数据准备
参考:https://gist.github.com/aegorenkov/f7f0f8d6e9cc17ca9774572e224e2ad1
import pandas as pd
# 将数据框命名为drinks
drinks = pd.read_csv('data_analysis/drinks.csv')
数据基本信息
# group by continent
continent_group_by = drinks.groupby('continent')
# 哪个大陆(continent)平均消耗的啤酒(beer)更多?
beer_df = continent_group_by.agg({'beer_servings': 'mean'})
beer_top_continent_str = beer_df.loc[beer_df.idxmax()].index[0]
# 打印出每个大陆(continent)的红酒消耗(wine_servings)的描述性统计值。
wine_agg_describe = continent_group_by.agg({'wine_servings': 'describe'})
wine_describe = continent_group_by['wine_servings'].describe()
# 打印出每个大陆每种酒类别的消耗平均值。
continent_mean = continent_group_by.mean()

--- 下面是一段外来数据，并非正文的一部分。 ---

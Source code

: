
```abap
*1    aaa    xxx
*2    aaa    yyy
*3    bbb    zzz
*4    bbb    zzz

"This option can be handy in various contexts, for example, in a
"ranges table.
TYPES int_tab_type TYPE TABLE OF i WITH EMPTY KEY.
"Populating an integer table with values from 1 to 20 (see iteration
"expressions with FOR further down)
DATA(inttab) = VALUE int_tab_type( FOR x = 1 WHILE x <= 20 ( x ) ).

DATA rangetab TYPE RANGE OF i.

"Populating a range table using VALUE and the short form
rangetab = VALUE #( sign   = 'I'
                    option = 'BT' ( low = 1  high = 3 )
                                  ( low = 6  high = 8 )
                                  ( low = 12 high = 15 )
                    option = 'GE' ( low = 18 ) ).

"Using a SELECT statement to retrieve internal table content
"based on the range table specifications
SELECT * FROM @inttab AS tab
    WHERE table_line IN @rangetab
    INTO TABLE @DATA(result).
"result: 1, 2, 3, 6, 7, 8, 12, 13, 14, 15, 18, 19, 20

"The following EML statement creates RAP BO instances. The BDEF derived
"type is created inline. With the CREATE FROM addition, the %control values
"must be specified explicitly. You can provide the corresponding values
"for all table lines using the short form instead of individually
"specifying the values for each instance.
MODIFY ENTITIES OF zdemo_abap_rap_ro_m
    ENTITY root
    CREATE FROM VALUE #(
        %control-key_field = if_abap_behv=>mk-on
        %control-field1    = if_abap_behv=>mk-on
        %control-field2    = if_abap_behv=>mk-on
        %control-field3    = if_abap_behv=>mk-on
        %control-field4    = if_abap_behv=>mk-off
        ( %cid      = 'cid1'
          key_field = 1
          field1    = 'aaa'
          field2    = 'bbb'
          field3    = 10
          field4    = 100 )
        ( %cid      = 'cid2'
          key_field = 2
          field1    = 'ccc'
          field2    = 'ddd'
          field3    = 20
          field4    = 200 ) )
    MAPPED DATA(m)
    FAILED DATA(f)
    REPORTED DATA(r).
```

continent_agg = continent_group_by.agg(['mean', 'max', 'std'])
# 打印出每个大陆每种酒类别的消耗中位数。
continent_median = continent_group_by.median()
# 打印出每个大陆对 spirit_servings 饮品消耗的平均值,最大值和最小值。
spirit_servings = continent_group_by.agg({'spirit_servings': ['mean', 'max', 'min']})